Asking humans to do things manually that a computer can do effortlessly and flawlessly is going to be relatively low value. I remember going to school and having to learn to work out on paper how to multiply and divide numbers. The home work was super tedious and I was bored with it. And right in front of me was the solution: a calculator. This was the early nineteen eighties. I'm sure I could work out from first principles how that stuff works but I haven't multiplied or divided large numbers manually ever since I was allowed to actually use a calculator in high school about 35 years ago. Why would I? It's tedious, error prone, slow, and I have multiple tools within reach that can do this for me.

The adoption of AI is the same thing. The generation after us will not know a world where AI wasn't a thing and will use it without even thinking about it. Effortlessly, skillfully, and effectively. And they'll be better off, mostly. Us old timers rambling about the lost art of writing (and a lot of other skills) are basically just like any generation that got confronted with the world changing around them, no longer relevant. Besides, if you've ever had the pleasure of having to grade a bunch of student essays, you'd realize that most of them are not great writers to begin with. Not having to read a lot of badly written garbage is actually an improvement. And being able to ask an AI to extract the essentials of any human produced drivel is probably a great productivity enhancer as well.

In the same way, I don't need some second rate lawyer messing up legal work and overcharging me for the privilege when I can have an AI do it right. AIs are passing bar exams now so that doesn't seem like an unreasonable expectation. Once it stops hallucinating, we can get rid of the remaining lawyers. I run a startup and I deal with lots of weird and hairy legal issues related to HR, taxes & profit, NDAs, sales contracts, etc. Mostly that still requires getting legal advice from skilled individuals. Our startup is in Germany and I'm not a native speaker. This shit is super complicated and exactly the kind of stuff where you can get a lot of value out of AIs. We still cross check these things with actual lawyers. But it saves a lot of time, effort, and billable hours if you can get a grip on these things before you talk to them.

Artisanally figuring it out all by yourself unassisted by modern tools might be interesting to some as an artistic expression, or for esthetic/sentimental reasons, or whatever. But when the end result is mediocre and sub par, it won't have a lot of value to others. It's like a toddler drawing something. It's cute and generally greatly appreciated by parents/grand parents/etc.. And just because we now have mid journey, doesn't mean the toddler's drawing has less value for them. But let's face it, most toddlers don't turn into great artists.
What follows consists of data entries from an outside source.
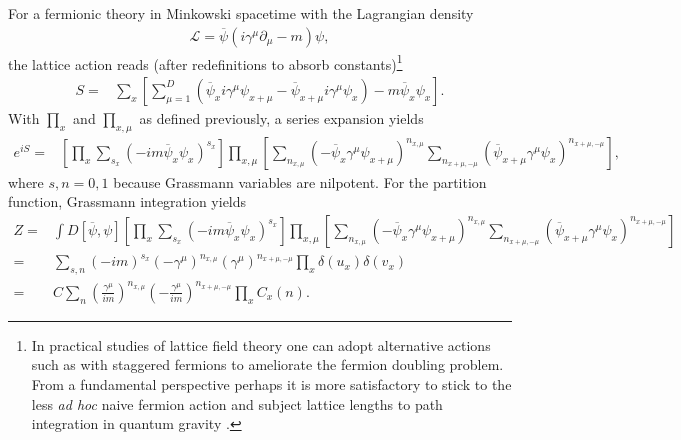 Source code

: \documentclass[12pt]{article}
\theoremstyle{definition}
\begin{document}
For a fermionic theory in Minkowski spacetime with the Lagrangian density 
\begin{align}
\mathcal{L}=\overline{\psi} (i \gamma^\mu \partial_\mu -m)\psi,
\end{align}
the lattice action reads (after redefinitions to absorb constants)\footnote{In practical studies of lattice field theory one can adopt alternative actions such as with staggered fermions \cite{Gattringer2018WorldlinesCycles, Marchis2018DualFluxes} to ameliorate the fermion doubling problem. From a fundamental perspective perhaps it is more satisfactory to stick to the less \textit{ad hoc} naive fermion action and subject lattice lengths to path integration in quantum gravity \cite{Hamber2009QuantumApproach}.}
\begin{align}
S=& \sum_x [ \sum_{\mu=1}^D (\overline{\psi}_x i\gamma^\mu \psi_{x+\mu} - \overline{\psi}_{x+\mu} i\gamma^\mu \psi_{x}) - m \overline{\psi}_x \psi_x].
\label{eq:fla} 
\end{align}
With $\prod_x$ and $\prod_{x,\mu}$ as defined previously, a series expansion yields
\begin{align}
e^{iS}=& [\prod_x\sum_{s_x} (-im\overline{\psi}_x \psi_x)^{s_x}]
\prod_{x,\mu} [\sum_{n_{x,\mu}}(-\overline{\psi}_x \gamma^\mu \psi_{x+\mu})^{n_{x,\mu}} \sum_{n_{x+\mu,-\mu}}(\overline{\psi}_{x+\mu} \gamma^\mu \psi_{x})^{n_{x+\mu,-\mu}}],
\end{align}
where $s, n=0,1$ because Grassmann variables are nilpotent. For the partition function, Grassmann integration yields
\begin{align}
Z=& \int D[\overline{\psi},\psi] [\prod_x\sum_{s_x} (-im\overline{\psi}_x \psi_x)^{s_x}]
\prod_{x,\mu} [\sum_{n_{x,\mu}}(-\overline{\psi}_x \gamma^\mu \psi_{x+\mu})^{n_{x,\mu}} \sum_{n_{x+\mu,-\mu}}(\overline{\psi}_{x+\mu} \gamma^\mu \psi_{x})^{n_{x+\mu,-\mu}}]
\\
=& \sum_{s, n} (-im)^{s_x}  (-\gamma^\mu)^{n_{x,\mu}} (\gamma^\mu)^{n_{x+\mu,-\mu}} \prod_x \delta(u_x) \delta(v_x)
\\
=& C \sum_{n} (\frac{\gamma^\mu}{im})^{n_{x,\mu}} (-\frac{\gamma^\mu}{im})^{n_{x+\mu,-\mu}} \prod_x C_x(n).
\end{align}
\end{document}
The irony may be that removing the barrier to legal advice in that way will at the same time make the implementation of your startup a triviality.


What do you mean with 'implementation of your startup'?


I feel any method that is powerful enough to dependably act as an attourney is powerful enough to found its own company, write software, acquire clients, subcontract etc.

With the expression I meant the realization of a business idea into a self-sustaining business.